▶ _Exercise_:
Carry over every entry exactly as it appears in the records.

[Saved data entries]
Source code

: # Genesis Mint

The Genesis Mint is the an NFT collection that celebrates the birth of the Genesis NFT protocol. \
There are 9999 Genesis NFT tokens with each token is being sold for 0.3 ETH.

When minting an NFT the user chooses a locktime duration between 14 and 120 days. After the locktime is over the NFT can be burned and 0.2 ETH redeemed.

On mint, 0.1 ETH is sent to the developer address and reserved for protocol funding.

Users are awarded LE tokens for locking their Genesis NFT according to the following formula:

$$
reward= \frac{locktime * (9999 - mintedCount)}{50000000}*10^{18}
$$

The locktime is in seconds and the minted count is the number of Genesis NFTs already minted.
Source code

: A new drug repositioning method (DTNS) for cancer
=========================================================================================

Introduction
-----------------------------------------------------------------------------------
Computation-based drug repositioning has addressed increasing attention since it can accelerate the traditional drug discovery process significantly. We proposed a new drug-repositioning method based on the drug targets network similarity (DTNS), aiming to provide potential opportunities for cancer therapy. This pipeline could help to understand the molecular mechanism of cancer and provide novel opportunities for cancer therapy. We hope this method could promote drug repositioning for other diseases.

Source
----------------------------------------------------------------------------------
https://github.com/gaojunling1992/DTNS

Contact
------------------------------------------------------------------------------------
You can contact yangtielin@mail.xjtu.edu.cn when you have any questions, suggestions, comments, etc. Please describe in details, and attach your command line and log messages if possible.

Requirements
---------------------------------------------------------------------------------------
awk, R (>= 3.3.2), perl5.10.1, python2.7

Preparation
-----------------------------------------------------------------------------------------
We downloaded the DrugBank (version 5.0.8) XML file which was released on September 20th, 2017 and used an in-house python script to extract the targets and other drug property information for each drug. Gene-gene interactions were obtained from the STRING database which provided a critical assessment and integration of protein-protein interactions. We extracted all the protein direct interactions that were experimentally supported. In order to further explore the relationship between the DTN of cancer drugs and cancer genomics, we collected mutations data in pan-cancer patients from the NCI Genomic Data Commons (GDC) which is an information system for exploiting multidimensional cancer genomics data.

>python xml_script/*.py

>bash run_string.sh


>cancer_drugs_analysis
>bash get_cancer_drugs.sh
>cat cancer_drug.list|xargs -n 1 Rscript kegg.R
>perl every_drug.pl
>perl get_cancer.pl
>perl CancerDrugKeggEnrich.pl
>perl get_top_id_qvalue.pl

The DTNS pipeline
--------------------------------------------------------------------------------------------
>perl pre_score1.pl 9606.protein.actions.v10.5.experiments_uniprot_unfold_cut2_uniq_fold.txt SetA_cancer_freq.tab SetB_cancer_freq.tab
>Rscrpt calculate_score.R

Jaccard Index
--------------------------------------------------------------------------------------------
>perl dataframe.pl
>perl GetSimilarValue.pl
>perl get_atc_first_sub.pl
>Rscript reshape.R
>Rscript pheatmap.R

▶ _Solution_:
Source code

: # Genesis Mint

The Genesis Mint is the an NFT collection that celebrates the birth of the Genesis NFT protocol. \
There are 9999 Genesis NFT tokens with each token is being sold for 0.3 ETH.

When minting an NFT the user chooses a locktime duration between 14 and 120 days. After the locktime is over the NFT can be burned and 0.2 ETH redeemed.

On mint, 0.1 ETH is sent to the developer address and reserved for protocol funding.

Users are awarded LE tokens for locking their Genesis NFT according to the following formula:

$$
reward= \frac{locktime * (9999 - mintedCount)}{50000000}*10^{18}
$$

The locktime is in seconds and the minted count is the number of Genesis NFTs already minted.
Source code

: A new drug repositioning method (DTNS) for cancer
=========================================================================================

Introduction
-----------------------------------------------------------------------------------
Computation-based drug repositioning has addressed increasing attention since it can accelerate the traditional drug discovery process significantly. We proposed a new drug-repositioning method based on the drug targets network similarity (DTNS), aiming to provide potential opportunities for cancer therapy. This pipeline could help to understand the molecular mechanism of cancer and provide novel opportunities for cancer therapy. We hope this method could promote drug repositioning for other diseases.

Source
----------------------------------------------------------------------------------
https://github.com/gaojunling1992/DTNS

Contact
------------------------------------------------------------------------------------
You can contact yangtielin@mail.xjtu.edu.cn when you have any questions, suggestions, comments, etc. Please describe in details, and attach your command line and log messages if possible.

Requirements
---------------------------------------------------------------------------------------
awk, R (>= 3.3.2), perl5.10.1, python2.7

Preparation
-----------------------------------------------------------------------------------------
We downloaded the DrugBank (version 5.0.8) XML file which was released on September 20th, 2017 and used an in-house python script to extract the targets and other drug property information for each drug. Gene-gene interactions were obtained from the STRING database which provided a critical assessment and integration of protein-protein interactions. We extracted all the protein direct interactions that were experimentally supported. In order to further explore the relationship between the DTN of cancer drugs and cancer genomics, we collected mutations data in pan-cancer patients from the NCI Genomic Data Commons (GDC) which is an information system for exploiting multidimensional cancer genomics data.

>python xml_script/*.py

>bash run_string.sh


>cancer_drugs_analysis
>bash get_cancer_drugs.sh
>cat cancer_drug.list|xargs -n 1 Rscript kegg.R
>perl every_drug.pl
>perl get_cancer.pl
>perl CancerDrugKeggEnrich.pl
>perl get_top_id_qvalue.pl

The DTNS pipeline
--------------------------------------------------------------------------------------------
>perl pre_score1.pl 9606.protein.actions.v10.5.experiments_uniprot_unfold_cut2_uniq_fold.txt SetA_cancer_freq.tab SetB_cancer_freq.tab
>Rscrpt calculate_score.R

Jaccard Index
--------------------------------------------------------------------------------------------
>perl dataframe.pl
>perl GetSimilarValue.pl
>perl get_atc_first_sub.pl
>Rscript reshape.R
>Rscript pheatmap.R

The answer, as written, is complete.